SUPPLIED INFORMATION below:

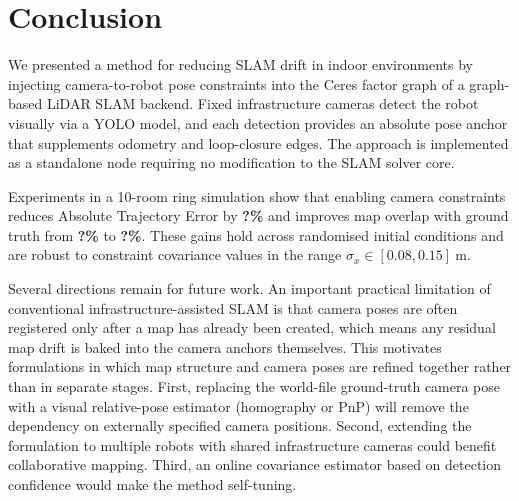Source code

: \section{Conclusion}
\label{sec:conclusion}


We presented a method for reducing SLAM drift in indoor environments by
injecting camera-to-robot pose constraints into the Ceres factor graph of
a graph-based LiDAR SLAM backend.
Fixed infrastructure cameras detect the robot visually via a YOLO model,
and each detection provides an absolute pose anchor that supplements
odometry and loop-closure edges.
The approach is implemented as a standalone node requiring no
modification to the SLAM solver core.

Experiments in a 10-room ring simulation show that enabling camera
constraints reduces Absolute Trajectory Error by \textbf{?\%} and
improves map overlap with ground truth from \textbf{?\%} to
\textbf{?\%}.
These gains hold across randomised initial conditions and are robust to
constraint covariance values in the range
$\sigma_x \in [0.08, 0.15]\ \si{\metre}$.

Several directions remain for future work.
An important practical limitation of conventional infrastructure-assisted SLAM
is that camera poses are often registered only after a map has already been
created, which means any residual map drift is baked into the camera anchors
themselves. This motivates formulations in which map structure and camera
poses are refined together rather than in separate stages.
First, replacing the world-file ground-truth camera pose with a visual
relative-pose estimator (homography or PnP) will remove the dependency on
externally specified camera positions.
Second, extending the formulation to multiple robots with shared
infrastructure cameras could benefit collaborative mapping. %
Third, an online covariance estimator based on detection confidence would
make the method self-tuning.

End of SUPPLIED INFORMATION.

HOW TO COMPLETE THIS TASK: Please output every entry exactly as written, apart from the pictures.

COMPLETED TASK:
Source code

: \section{Conclusion}
\label{sec:conclusion}


We presented a method for reducing SLAM drift in indoor environments by
injecting camera-to-robot pose constraints into the Ceres factor graph of
a graph-based LiDAR SLAM backend.
Fixed infrastructure cameras detect the robot visually via a YOLO model,
and each detection provides an absolute pose anchor that supplements
odometry and loop-closure edges.
The approach is implemented as a standalone node requiring no
modification to the SLAM solver core.

Experiments in a 10-room ring simulation show that enabling camera
constraints reduces Absolute Trajectory Error by \textbf{?\%} and
improves map overlap with ground truth from \textbf{?\%} to
\textbf{?\%}.
These gains hold across randomised initial conditions and are robust to
constraint covariance values in the range
$\sigma_x \in [0.08, 0.15]\ \si{\metre}$.

Several directions remain for future work.
An important practical limitation of conventional infrastructure-assisted SLAM
is that camera poses are often registered only after a map has already been
created, which means any residual map drift is baked into the camera anchors
themselves. This motivates formulations in which map structure and camera
poses are refined together rather than in separate stages.
First, replacing the world-file ground-truth camera pose with a visual
relative-pose estimator (homography or PnP) will remove the dependency on
externally specified camera positions.
Second, extending the formulation to multiple robots with shared
infrastructure cameras could benefit collaborative mapping. %
Third, an online covariance estimator based on detection confidence would
make the method self-tuning.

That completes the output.